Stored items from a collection
━━━━━━━━━━━━━━━━━━━━━━━━━━━━━━
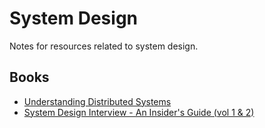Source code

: # System Design

Notes for resources related to system design.

## Books
 * [Understanding Distributed Systems](./understanding-distributed-systems)
 * [System Design Interview - An Insider's Guide (vol 1 & 2)](./system-design-interview)

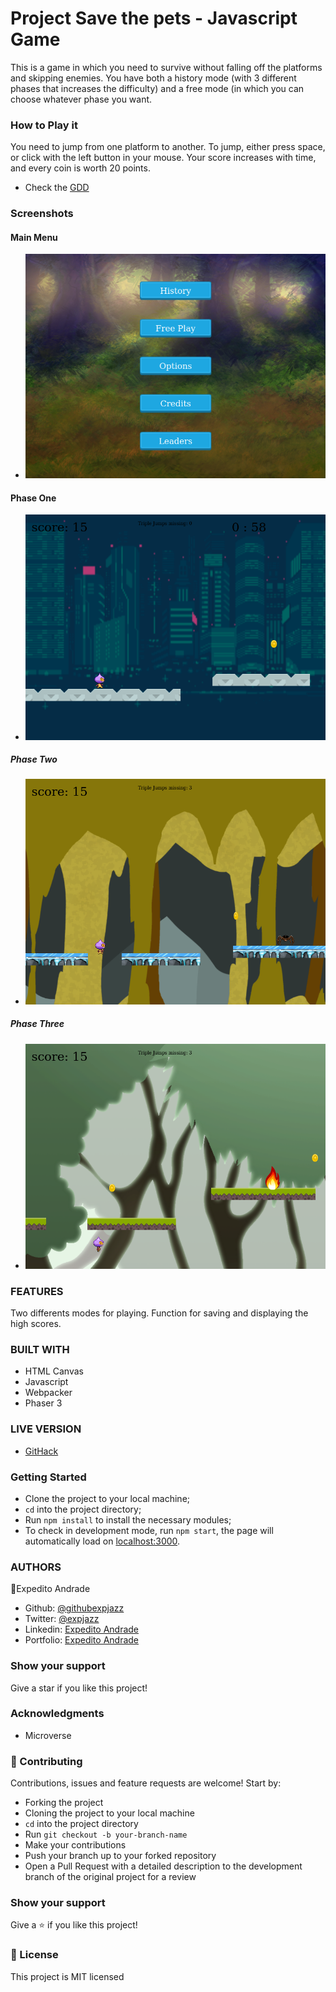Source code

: # Project Save the pets - Javascript Game

This is a game in which you need to survive without falling off the platforms and skipping enemies. You have both a history mode (with 3 different phases that increases the difficulty) and a free mode (in which you can choose whatever phase you want.

### How to Play it

You need to jump from one platform to another. To jump, either press space, or click with the left button in your mouse. Your score increases with time, and every coin is worth 20 points.

- Check the [GDD](./gdd.md)

### Screenshots

#### Main Menu

- ![Main page](./screenshotMainMenu.png)

#### Phase One

- ![Main page](./screenshotPhaseOne.png)

##### Phase Two

- ![Main page](./screenshotPhaseTwo.png)

##### Phase Three

- ![Main page](./screenshotPhasethree.png)

### FEATURES

Two differents modes for playing. Function for saving and displaying the high scores.

### BUILT WITH

- HTML Canvas
- Javascript
- Webpacker
- Phaser 3

### LIVE VERSION

- [GitHack](https://savepets.netlify.app/)

### Getting Started

- Clone the project to your local machine;
- `cd` into the project directory;
- Run `npm install` to install the necessary modules;
- To check in development mode, run `npm start`, the page will automatically load on [localhost:3000](localhost:3000).

### AUTHORS

👤Expedito Andrade

- Github: [@githubexpjazz](https://github.com/expjazz)
- Twitter: [@expjazz](https://twitter.com/expeditoandrade13)
- Linkedin: [Expedito Andrade](https://www.linkedin.com/in/expedito-andrade/)
- Portfolio: [Expedito Andrade](https://expjazz.github.io/expedito_andrade/)

### Show your support

Give a star if you like this project!

### Acknowledgments

- Microverse

### 🤝 Contributing

Contributions, issues and feature requests are welcome! Start by:

- Forking the project
- Cloning the project to your local machine
- `cd` into the project directory
- Run `git checkout -b your-branch-name`
- Make your contributions
- Push your branch up to your forked repository
- Open a Pull Request with a detailed description to the development branch of the original project for a review

### Show your support

Give a ⭐️ if you like this project!

### 📝 License

This project is MIT licensed
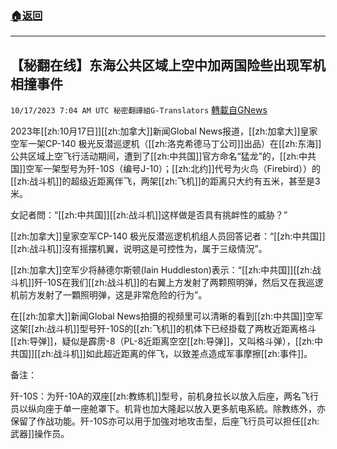 ###  [:house:返回](README.md)
---


## 【秘翻在线】东海公共区域上空中加两国险些出现军机相撞事件
`10/17/2023 7:04 AM UTC 秘密翻譯組G-Translators` [轉載自GNews](https://gnews.org/articles/1843576)

2023年[[zh:10月17日]][[zh:加拿大]]新闻Global News报道，[[zh:加拿大]]皇家空军一架CP-140 极光反潜巡逻机（[[zh:洛克希德马丁公司]]出品）在[[zh:东海]]公共区域上空飞行活动期间，遭到了[[zh:中共国]]官方命名“猛龙”的，[[zh:中共国]]空军一架型号为歼\-10S（编号J-10）；[[zh:北约]]代号为火鸟（Firebird））的[[zh:战斗机]]的超级近距离伴飞，两架[[zh:飞机]]的距离只大约有五米，甚至是3米。

女記者問：“[[zh:中共国]][[zh:战斗机]]这样做是否具有挑衅性的威胁？”

[[zh:加拿大]]皇家空军CP-140 极光反潜巡逻机机组人员回答记者：“[[zh:中共国]][[zh:战斗机]]沒有摇摆机翼，说明这是可控性为，属于三级情況”。

[[zh:加拿大]]空军少将赫德尔斯顿(Iain Huddleston)表示：“[[zh:中共国]][[zh:战斗机]]歼\-10S在我们[[zh:战斗机]]的右翼上方发射了两颗照明弹，然后又在我巡逻机前方发射了一顆照明弹，这是非常危险的行为”。

在[[zh:加拿大]]新闻Global News拍摄的视频里可以清晰的看到[[zh:中共国]]空军这架[[zh:战斗机]]型号歼\-10S的[[zh:飞机]]的机体下已经掛载了两枚近距离格斗[[zh:导弹]]，疑似是霹雳\-8（PL-8近距离空空[[zh:导弹]]，又叫格斗弹），[[zh:中共国]][[zh:战斗机]]如此超近距离的伴飞，以致差点造成军事摩擦[[zh:事件]]。

备注：

歼\-10S：为歼\-10A的双座[[zh:教练机]]型号，前机身拉长以放入后座，两名飞行员以纵向座于单一座舱罩下。机背也加大隆起以放入更多航电系統。除教练外，亦保留了作战功能。歼\-10S亦可以用于加強对地攻击型，后座飞行员可以担任[[zh:武器]]操作员。
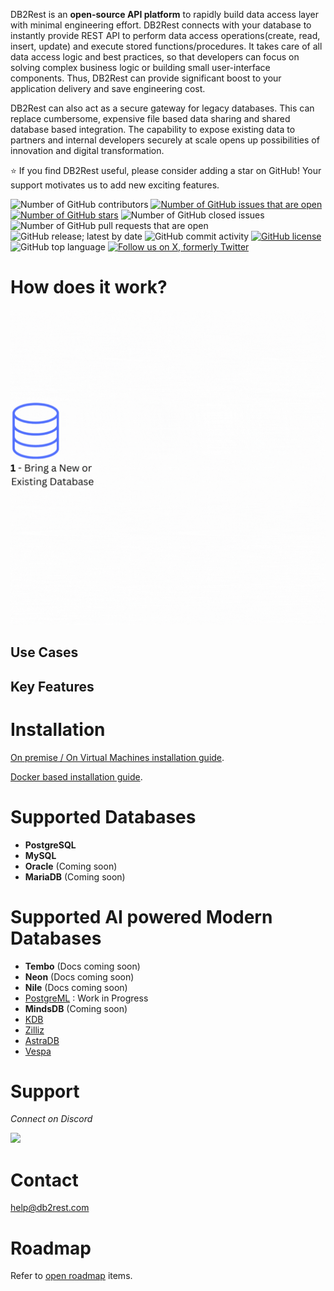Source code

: DB2Rest is an **open-source API platform** to rapidly build data access layer with minimal engineering effort. 
DB2Rest connects with your database to instantly provide REST API to perform data access operations(create, read, insert, update) 
and execute stored functions/procedures. 
It takes care of all data access logic and best practices, so that developers can focus on solving complex business logic or building small user-interface components. 
Thus, DB2Rest can provide significant boost to your application delivery and save engineering cost. 

DB2Rest can also act as a secure gateway for legacy databases. This can replace cumbersome, expensive file based data sharing and shared database based integration.
The capability to expose existing data to partners and internal developers securely at scale opens up possibilities of innovation and digital transformation. 

:star: If you find DB2Rest useful, please consider adding a star on GitHub! Your support motivates us to add new exciting features.

![Number of GitHub contributors](https://img.shields.io/github/contributors/kdhrubo/db2rest)
[![Number of GitHub issues that are open](https://img.shields.io/github/issues/kdhrubo/db2rest)](https://github.com/kdhrubo/db2rest/issues)
[![Number of GitHub stars](https://img.shields.io/github/stars/kdhrubo/db2rest)](https://github.com/kdhrubo/db2rest/stargazers)
![Number of GitHub closed issues](https://img.shields.io/github/issues-closed/kdhrubo/db2rest)
![Number of GitHub pull requests that are open](https://img.shields.io/github/issues-pr-raw/kdhrubo/db2rest)
![GitHub release; latest by date](https://img.shields.io/github/v/release/kdhrubo/db2rest)
![GitHub commit activity](https://img.shields.io/github/commit-activity/m/kdhrubo/db2rest)
[![GitHub license](https://img.shields.io/github/license/kdhrubo/db2rest)](https://github.com/kdhrubo/db2rest)
![GitHub top language](https://img.shields.io/github/languages/top/kdhrubo/db2rest)
[![Follow us on X, formerly Twitter](https://img.shields.io/twitter/follow/db2rest?style=social)](https://twitter.com/db2rest)


# How does it work?

![DB2Rest- How it works?](assets/db2rest-how-it-works.gif "DB2Rest")


## Use Cases 


## Key Features




# Installation 


[On premise / On Virtual Machines installation guide](https://db2rest.com/docs/intro).

[Docker based installation guide](https://db2rest.com/docs/installation-running-with-docker).


# Supported Databases

- **PostgreSQL**
- **MySQL**
- **Oracle** (Coming soon)
- **MariaDB** (Coming soon)

# Supported AI powered Modern Databases

- **Tembo** (Docs coming soon)
- **Neon** (Docs coming soon)
- **Nile** (Docs coming soon)
- [PostgreML](https://postgresml.org/) : Work in Progress
- **MindsDB** (Coming soon)
- [KDB](https://kdb.ai/)
- [Zilliz](https://zilliz.com/)
- [AstraDB](https://www.datastax.com/products/datastax-astra)
- [Vespa](https://vespa.ai/)


# Support

*Connect on Discord*

[![](https://dcbadge.vercel.app/api/server/gytFPNW656?theme=discord)](https://discord.gg/gytFPNW656)



# Contact

<help@db2rest.com>

# Roadmap

Refer to [open roadmap](https://db2rest.com/roadmap/) items.
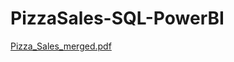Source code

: # PizzaSales-SQL-PowerBI

[Pizza_Sales_merged.pdf](https://github.com/CoderTusharShah/PizzaSales-SQL-PowerBI/files/13781592/Pizza_Sales_merged.pdf)
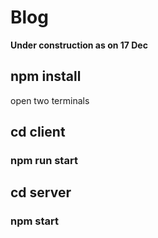 # Blog

**Under construction as on 17 Dec** 

## npm install

open two terminals

## cd client
### npm run start

## cd server
### npm start
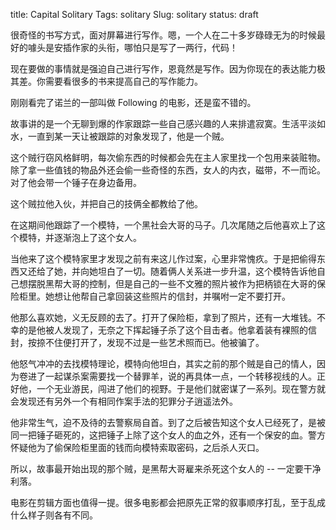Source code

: title: Capital Solitary 
Tags: solitary 
Slug: solitary 
status: draft



很奇怪的书写方式，面对屏幕进行写作。嗯，一个人在二十多岁碌碌无为的时候最好的噱头是安插作家的头衔，哪怕只是写了一两行，代码！

现在要做的事情就是强迫自己进行写作，恩竟然是写作。因为你现在的表达能力极其差。你需要看很多的书来提高自己的写作能力。

刚刚看完了诺兰的一部叫做 Following 的电影，还是蛮不错的。

故事讲的是一个无聊到爆的作家跟踪一些自己感兴趣的人来排遣寂寞。生活平淡如水，一直到某一天让被跟踪的对象发现了，他是一个贼。

这个贼行窃风格鲜明，每次偷东西的时候都会先在主人家里找一个包用来装赃物。除了拿一些值钱的物品外还会偷一些奇怪的东西，女人的内衣，磁带，不一而论。对了他会带一个锤子在身边备用。

这个贼拉他入伙，并把自己的技俩全都教给了他。

在这期间他跟踪了一个模特，一个黑社会大哥的马子。几次尾随之后他喜欢上了这个模特，并逐渐泡上了这个女人。

当他来了这个模特家里才发现之前有来这儿作过案，心里非常愧疚。于是把偷得东西又还给了她，并向她坦白了一切。随着俩人关系进一步升温，这个模特告诉他自己想摆脱黑帮大哥的控制，但是自己的一些不文雅的照片被作为把柄锁在大哥的保险柜里。她想让他帮自己拿回装这些照片的信封，并嘱咐一定不要打开。

他那么喜欢她，义无反顾的去了。打开了保险柜，拿到了照片，还有一大堆钱。不幸的是他被人发现了，无奈之下挥起锤子杀了这个目击者。他拿着装有裸照的信封，按捺不住便打开了，发现不过是一些艺术照而已。他被骗了。

他怒气冲冲的去找模特理论，模特向他坦白，其实之前的那个贼是自己的情人，因为卷进了一起谋杀案需要找一个替罪羊，说的再具体一点，一个转移视线的人。正好他，一个无业游民，闯进了他们的视野。于是他们就密谋了一系列。现在警方就会发现还有另外一个有相同作案手法的犯罪分子逍遥法外。

他非常生气，迫不及待的去警察局自首。到了之后被告知这个女人已经死了，是被同一把锤子砸死的，这把锤子上除了这个女人的血之外，还有一个保安的血。警方怀疑他为了偷保险柜里面的钱而向模特索取密码，之后杀人灭口。

所以，故事最开始出现的那个贼，是黑帮大哥雇来杀死这个女人的 -- 一定要干净利落。

电影在剪辑方面也值得一提。很多电影都会把原先正常的叙事顺序打乱，至于乱成什么样子则各有不同。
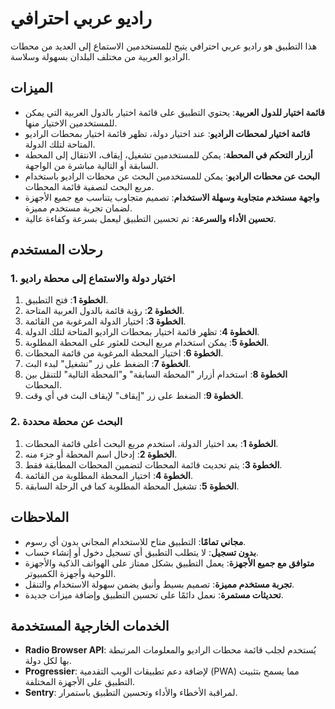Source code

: # راديو عربي احترافي

هذا التطبيق هو راديو عربي احترافي يتيح للمستخدمين الاستماع إلى العديد من محطات الراديو العربية من مختلف البلدان بسهولة وسلاسة.

## الميزات

- **قائمة اختيار للدول العربية**: يحتوي التطبيق على قائمة اختيار بالدول العربية التي يمكن للمستخدمين الاختيار منها.
- **قائمة اختيار لمحطات الراديو**: عند اختيار دولة، تظهر قائمة اختيار بمحطات الراديو المتاحة لتلك الدولة.
- **أزرار التحكم في المحطة**: يمكن للمستخدمين تشغيل، إيقاف، الانتقال إلى المحطة السابقة أو التالية مباشرة من الواجهة.
- **البحث عن محطات الراديو**: يمكن للمستخدمين البحث عن محطات الراديو باستخدام مربع البحث لتصفية قائمة المحطات.
- **واجهة مستخدم متجاوبة وسهلة الاستخدام**: تصميم متجاوب يتناسب مع جميع الأجهزة لضمان تجربة مستخدم مميزة.
- **تحسين الأداء والسرعة**: تم تحسين التطبيق ليعمل بسرعة وكفاءة عالية.

## رحلات المستخدم

### 1. اختيار دولة والاستماع إلى محطة راديو

1. **الخطوة 1**: فتح التطبيق.
2. **الخطوة 2**: رؤية قائمة بالدول العربية المتاحة.
3. **الخطوة 3**: اختيار الدولة المرغوبة من القائمة.
4. **الخطوة 4**: تظهر قائمة اختيار بمحطات الراديو المتاحة لتلك الدولة.
5. **الخطوة 5**: يمكن استخدام مربع البحث للعثور على المحطة المطلوبة.
6. **الخطوة 6**: اختيار المحطة المرغوبة من قائمة المحطات.
7. **الخطوة 7**: الضغط على زر "تشغيل" لبدء البث.
8. **الخطوة 8**: استخدام أزرار "المحطة السابقة" و"المحطة التالية" للتنقل بين المحطات.
9. **الخطوة 9**: الضغط على زر "إيقاف" لإيقاف البث في أي وقت.

### 2. البحث عن محطة محددة

1. **الخطوة 1**: بعد اختيار الدولة، استخدم مربع البحث أعلى قائمة المحطات.
2. **الخطوة 2**: إدخال اسم المحطة أو جزء منه.
3. **الخطوة 3**: يتم تحديث قائمة المحطات لتضمين المحطات المطابقة فقط.
4. **الخطوة 4**: اختيار المحطة المطلوبة من القائمة.
5. **الخطوة 5**: تشغيل المحطة المطلوبة كما في الرحلة السابقة.

## الملاحظات

- **مجاني تمامًا**: التطبيق متاح للاستخدام المجاني بدون أي رسوم.
- **بدون تسجيل**: لا يتطلب التطبيق أي تسجيل دخول أو إنشاء حساب.
- **متوافق مع جميع الأجهزة**: يعمل التطبيق بشكل ممتاز على الهواتف الذكية والأجهزة اللوحية وأجهزة الكمبيوتر.
- **تجربة مستخدم مميزة**: تصميم بسيط وأنيق يضمن سهولة الاستخدام والتنقل.
- **تحديثات مستمرة**: نعمل دائمًا على تحسين التطبيق وإضافة ميزات جديدة.

## الخدمات الخارجية المستخدمة

- **Radio Browser API**: يُستخدم لجلب قائمة محطات الراديو والمعلومات المرتبطة بها لكل دولة.
- **Progressier**: لإضافة دعم تطبيقات الويب التقدمية (PWA) مما يسمح بتثبيت التطبيق على الأجهزة المختلفة.
- **Sentry**: لمراقبة الأخطاء والأداء وتحسين التطبيق باستمرار.
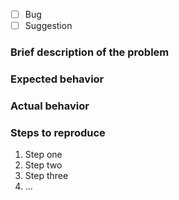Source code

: - [ ] Bug
- [ ] Suggestion

### Brief description of the problem

### Expected behavior

### Actual behavior

### Steps to reproduce

1. Step one
2. Step two
3. Step three
4. ...

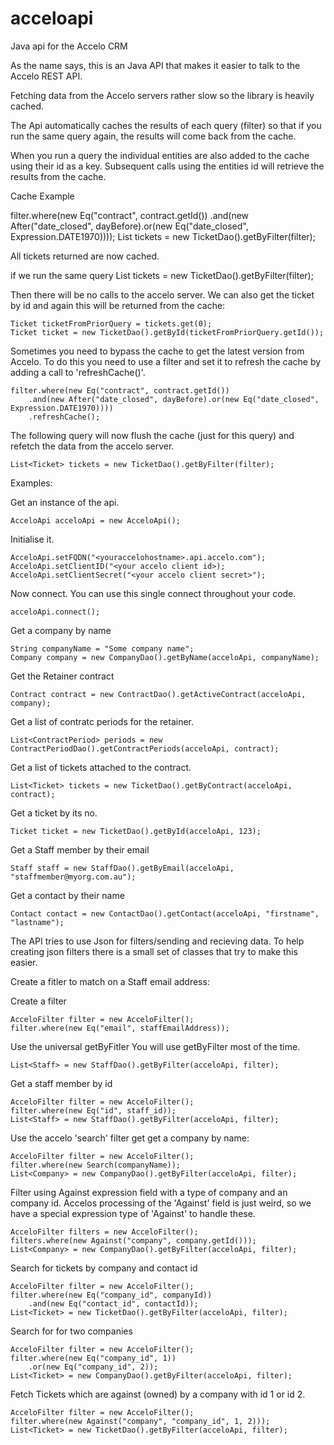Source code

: # acceloapi
Java api for the Accelo CRM

As the name says, this is an Java API that makes it easier to talk to the Accelo REST API.

Fetching data from the Accelo servers rather slow so the library is heavily cached.

The Api automatically caches the results of each query (filter) so that if you run the same query again, the results will come back from the cache.

When you run a query the individual entities are also added to the cache using their id as a key. Subsequent calls using the entities id will retrieve the results from the cache. 	

Cache Example

filter.where(new Eq("contract", contract.getId())
	.and(new After("date_closed", dayBefore).or(new Eq("date_closed", Expression.DATE1970))));
List<Ticket> tickets = new TicketDao().getByFilter(filter);

All tickets returned are now cached.

if we run the same query
	List<Ticket> tickets = new TicketDao().getByFilter(filter);

Then there will be no calls to the accelo server.
We can also get the ticket by id and again this will be returned from the cache:

	Ticket ticketFromPriorQuery = tickets.get(0);
	Ticket ticket = new TicketDao().getById(ticketFromPriorQuery.getId());

Sometimes you need to bypass the cache to get the latest version from Accelo.
To do this you need to use a filter and set it to refresh the cache by adding a call to 'refreshCache()'.

	filter.where(new Eq("contract", contract.getId())
		.and(new After("date_closed", dayBefore).or(new Eq("date_closed", Expression.DATE1970))))
		.refreshCache();

The following query will now flush the cache (just for this query) and refetch the data from the accelo server.

	List<Ticket> tickets = new TicketDao().getByFilter(filter);

Examples:

Get an instance of the api.

    AcceloApi acceloApi = new AcceloApi();

Initialise it.

    AcceloApi.setFQDN("<youraccelohostname>.api.accelo.com");
    AcceloApi.setClientID("<your accelo client id>);
    AcceloApi.setClientSecret("<your accelo client secret>");

Now connect. You can use this single connect throughout your code.

    acceloApi.connect();

Get a company by name

    String companyName = "Some company name";
    Company company = new CompanyDao().getByName(acceloApi, companyName);

Get the Retainer contract

    Contract contract = new ContractDao().getActiveContract(acceloApi, company);

Get a list of contratc periods for the retainer.

    List<ContractPeriod> periods = new ContractPeriodDao().getContractPeriods(acceloApi, contract);

Get a list of tickets attached to the contract.

    List<Ticket> tickets = new TicketDao().getByContract(acceloApi, contract);

Get a ticket by its no.

    Ticket ticket = new TicketDao().getById(acceloApi, 123);

Get a Staff member by their email

    Staff staff = new StaffDao().getByEmail(acceloApi, "staffmember@myorg.com.au");

Get a contact by their name

    Contact contact = new ContactDao().getContact(acceloApi, "firstname", "lastname");
	
	

The API tries to use Json for filters/sending and recieving data. 
To help creating json filters there is a small set of classes that try to make this easier. 

Create a fitler to match on a Staff email address:

Create a filter

	AcceloFilter filter = new AcceloFilter();
	filter.where(new Eq("email", staffEmailAddress));

Use the universal getByFitler 
You will use getByFilter most of the time.

	List<Staff> = new StaffDao().getByFilter(acceloApi, filter);

Get a staff member by id

	AcceloFilter filter = new AcceloFilter();
	filter.where(new Eq("id", staff_id));
	List<Staff> = new StaffDao().getByFilter(acceloApi, filter);

Use the accelo 'search' filter get get a company by name:

	AcceloFilter filter = new AcceloFilter();
	filter.where(new Search(companyName));
	List<Company> = new CompanyDao().getByFilter(acceloApi, filter);


Filter using Against expression field with a type of company and an company id.
Accelos processing of the 'Against' field is just weird, so 
we have a special expression type of 'Against' to handle these.

	AcceloFilter filters = new AcceloFilter();
	filters.where(new Against("company", company.getId()));
	List<Company> = new CompanyDao().getByFilter(acceloApi, filter);

Search for tickets by company and contact id

	AcceloFilter filter = new AcceloFilter();
	filter.where(new Eq("company_id", companyId))
		.and(new Eq("contact_id", contactId));
	List<Ticket> = new TicketDao().getByFilter(acceloApi, filter);

Search for for two companies 

	AcceloFilter filter = new AcceloFilter();
	filter.where(new Eq("company_id", 1))
		.or(new Eq("company_id", 2));
	List<Ticket> = new CompanyDao().getByFilter(acceloApi, filter);
	
	
Fetch Tickets which are against (owned) by a company with id 1 or id 2.

	AcceloFilter filter = new AcceloFilter();
	filter.where(new Against("company", "company_id", 1, 2)));
	List<Ticket> = new TicketDao().getByFilter(acceloApi, filter);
━━━━━━━━━━━━━━━━━━━━━━━━━━━━━━
§ **WORK INSTRUCTION**: From the records above, print only the lines between the one holding "To help creating" and the one holding "Accelos processing of", inclusive, exactly as they stand.

§ **ANSWER SECTION**:
To help creating json filters there is a small set of classes that try to make this easier. 

Create a fitler to match on a Staff email address:

Create a filter

	AcceloFilter filter = new AcceloFilter();
	filter.where(new Eq("email", staffEmailAddress));

Use the universal getByFitler 
You will use getByFilter most of the time.

	List<Staff> = new StaffDao().getByFilter(acceloApi, filter);

Get a staff member by id

	AcceloFilter filter = new AcceloFilter();
	filter.where(new Eq("id", staff_id));
	List<Staff> = new StaffDao().getByFilter(acceloApi, filter);

Use the accelo 'search' filter get get a company by name:

	AcceloFilter filter = new AcceloFilter();
	filter.where(new Search(companyName));
	List<Company> = new CompanyDao().getByFilter(acceloApi, filter);


Filter using Against expression field with a type of company and an company id.
Accelos processing of the 'Against' field is just weird, so 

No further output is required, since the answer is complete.